Prof. Viterbi's roots at the Technion date back to 1967, when he gave a series of lectures there while on sabbatical from UCLA. He has since visited the Technion many times, and was granted a Technion Honorary Doctorate and named a Technion Distinguished Visiting Professor of Electrical Engineering in 2000.
Technion President Prof. Peretz Lavie said, "This is the greatest honor for a professor at the Technion, and has been granted up until now to only six people, three of whom were Nobel Prize winners. The degree enables Viterbi to come to the Technion whenever he wants.
a period when he visited here every year."
"I am extremely proud to have my name associated with the Technion, Israel's leading science and technology university, and one of the top institutions of its kind in the world," Prof. Viterbi said. "Technion electrical engineering graduates are in large part responsible for creating and sustaining Israel's high-tech industry, which has been essential for Israel's economic success."
1,602 high-tech companies
Now, Lavie says, "We want to enlarge the Faculty of Electrical Engineering, and it's costing a huge amount. In 2000, there were 640 staff members at the Technion. In 2010, we were only 540. Since then, we've been trying to enrich the staff with senior researchers we attract from all over the world. We are really managing to recruit 30 new staff members each year, but 20-25 retire, so that today we have 557 active staff members and available positions for recruiting another 40. In order to attract senior researchers from around the world, even if they are willing to forego high-tech salaries and overseas academic salaries, we must at least offer them laboratories, equipment, and competitive research budgets. All this costs $780,000 a year per staff member, and the budget we get from the research council is $3.5 million a year, which is far from enough. We have to pay for the rest from donations, so a donation like that by Viterbi is essential for enabling the faculty to move forward. We're grateful to him."

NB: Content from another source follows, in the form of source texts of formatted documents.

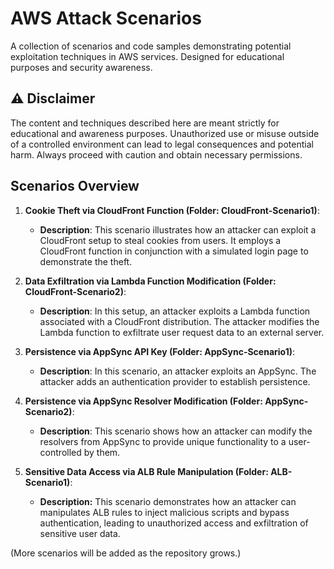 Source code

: # AWS Attack Scenarios
A collection of scenarios and code samples demonstrating potential exploitation techniques in AWS services. Designed for educational purposes and security awareness.

## ⚠️ Disclaimer

The content and techniques described here are meant strictly for educational and awareness purposes. Unauthorized use or misuse outside of a controlled environment can lead to legal consequences and potential harm. Always proceed with caution and obtain necessary permissions.

## Scenarios Overview

1. **Cookie Theft via CloudFront Function (Folder: CloudFront-Scenario1)**:
    - **Description**: This scenario illustrates how an attacker can exploit a CloudFront setup to steal cookies from users. It employs a CloudFront function in conjunction with a simulated login page to demonstrate the theft.

2. **Data Exfiltration via Lambda Function Modification (Folder: CloudFront-Scenario2)**:
    - **Description**: In this setup, an attacker exploits a Lambda function associated with a CloudFront distribution. The attacker modifies the Lambda function to exfiltrate user request data to an external server.

3. **Persistence via AppSync API Key (Folder: AppSync-Scenario1)**:
    - **Description**: In this scenario, an attacker exploits an AppSync. The attacker adds an authentication provider to establish persistence. 

4. **Persistence via AppSync Resolver Modification (Folder: AppSync-Scenario2)**:
    - **Description**: This scenario shows how an attacker can modify the resolvers from AppSync to provide unique functionality to a user-controlled by them.

5. **Sensitive Data Access via ALB Rule Manipulation (Folder: ALB-Scenario1)**:
    - **Description:** This scenario demonstrates how an attacker can manipulates ALB rules to inject malicious scripts and bypass authentication, leading to unauthorized access and exfiltration of sensitive user data.

(More scenarios will be added as the repository grows.) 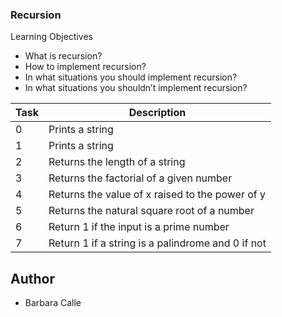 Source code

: ### Recursion

Learning Objectives

 - What is recursion?
 - How to implement recursion?
 - In what situations you should implement recursion?
 - In what situations you shouldn’t implement recursion?

Task | Description 
------------ | -------------
0 | Prints a string
1 | Prints a string
2 | Returns the length of a string
3 | Returns the factorial of a given number
4 | Returns the value of x raised to the power of y
5 | Returns the natural square root of a number
6 | Return 1 if the input is a prime number
7 | Return 1 if a string is a palindrome and 0 if not

## Author

 - Barbara Calle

Lavie explained that according to a recent survey, in recent decades, Technion graduates from all its faculties have been responsible for founding and managing 1,602 high-tech companies. 35% of these companies were founded by graduates of the Faculty of Electrical Engineering, and 22% by graduates of the Faculty Computer Science, meaning that half of the companies were founded by two the Technion's two leading faculties.